*What the task asks:* Retype each line of the material below word for word; pictures stay out.

*Data for the task:*
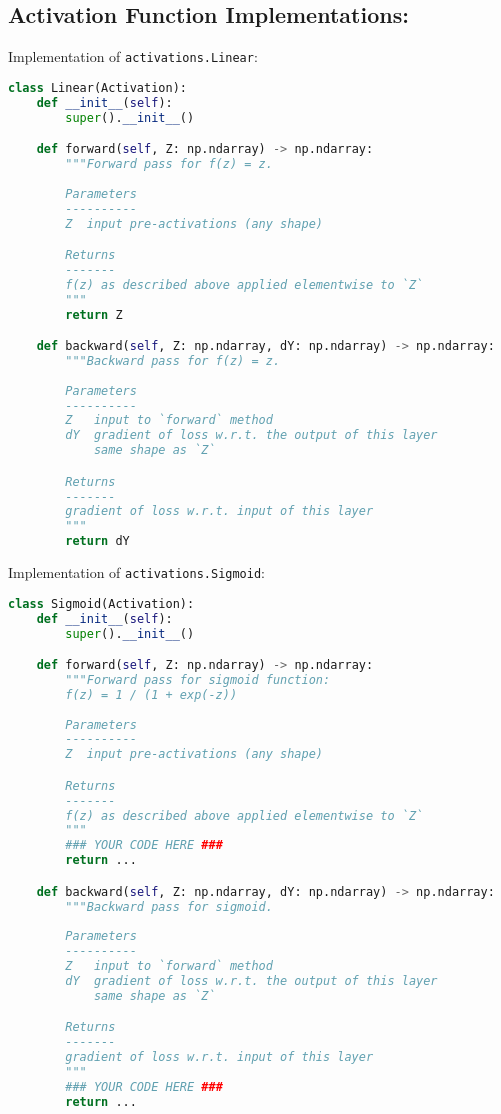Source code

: \subsection{Activation Function Implementations:}

Implementation of \texttt{activations.Linear}:

\begin{lstlisting}[language=Python]
class Linear(Activation):
    def __init__(self):
        super().__init__()

    def forward(self, Z: np.ndarray) -> np.ndarray:
        """Forward pass for f(z) = z.
        
        Parameters
        ----------
        Z  input pre-activations (any shape)

        Returns
        -------
        f(z) as described above applied elementwise to `Z`
        """
        return Z

    def backward(self, Z: np.ndarray, dY: np.ndarray) -> np.ndarray:
        """Backward pass for f(z) = z.
        
        Parameters
        ----------
        Z   input to `forward` method
        dY  gradient of loss w.r.t. the output of this layer
            same shape as `Z`

        Returns
        -------
        gradient of loss w.r.t. input of this layer
        """
        return dY

\end{lstlisting}

Implementation of \texttt{activations.Sigmoid}:

\begin{lstlisting}[language=Python]
class Sigmoid(Activation):
    def __init__(self):
        super().__init__()

    def forward(self, Z: np.ndarray) -> np.ndarray:
        """Forward pass for sigmoid function:
        f(z) = 1 / (1 + exp(-z))
        
        Parameters
        ----------
        Z  input pre-activations (any shape)

        Returns
        -------
        f(z) as described above applied elementwise to `Z`
        """
        ### YOUR CODE HERE ###
        return ...

    def backward(self, Z: np.ndarray, dY: np.ndarray) -> np.ndarray:
        """Backward pass for sigmoid.
        
        Parameters
        ----------
        Z   input to `forward` method
        dY  gradient of loss w.r.t. the output of this layer
            same shape as `Z`

        Returns
        -------
        gradient of loss w.r.t. input of this layer
        """
        ### YOUR CODE HERE ###
        return ...

\end{lstlisting}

*Response box:*
Source code

: \subsection{Activation Function Implementations:}

Implementation of \texttt{activations.Linear}:

\begin{lstlisting}[language=Python]
class Linear(Activation):
    def __init__(self):
        super().__init__()

    def forward(self, Z: np.ndarray) -> np.ndarray:
        """Forward pass for f(z) = z.
        
        Parameters
        ----------
        Z  input pre-activations (any shape)

        Returns
        -------
        f(z) as described above applied elementwise to `Z`
        """
        return Z

    def backward(self, Z: np.ndarray, dY: np.ndarray) -> np.ndarray:
        """Backward pass for f(z) = z.
        
        Parameters
        ----------
        Z   input to `forward` method
        dY  gradient of loss w.r.t. the output of this layer
            same shape as `Z`

        Returns
        -------
        gradient of loss w.r.t. input of this layer
        """
        return dY

\end{lstlisting}

Implementation of \texttt{activations.Sigmoid}:

\begin{lstlisting}[language=Python]
class Sigmoid(Activation):
    def __init__(self):
        super().__init__()

    def forward(self, Z: np.ndarray) -> np.ndarray:
        """Forward pass for sigmoid function:
        f(z) = 1 / (1 + exp(-z))
        
        Parameters
        ----------
        Z  input pre-activations (any shape)

        Returns
        -------
        f(z) as described above applied elementwise to `Z`
        """
        ### YOUR CODE HERE ###
        return ...

    def backward(self, Z: np.ndarray, dY: np.ndarray) -> np.ndarray:
        """Backward pass for sigmoid.
        
        Parameters
        ----------
        Z   input to `forward` method
        dY  gradient of loss w.r.t. the output of this layer
            same shape as `Z`

        Returns
        -------
        gradient of loss w.r.t. input of this layer
        """
        ### YOUR CODE HERE ###
        return ...

\end{lstlisting}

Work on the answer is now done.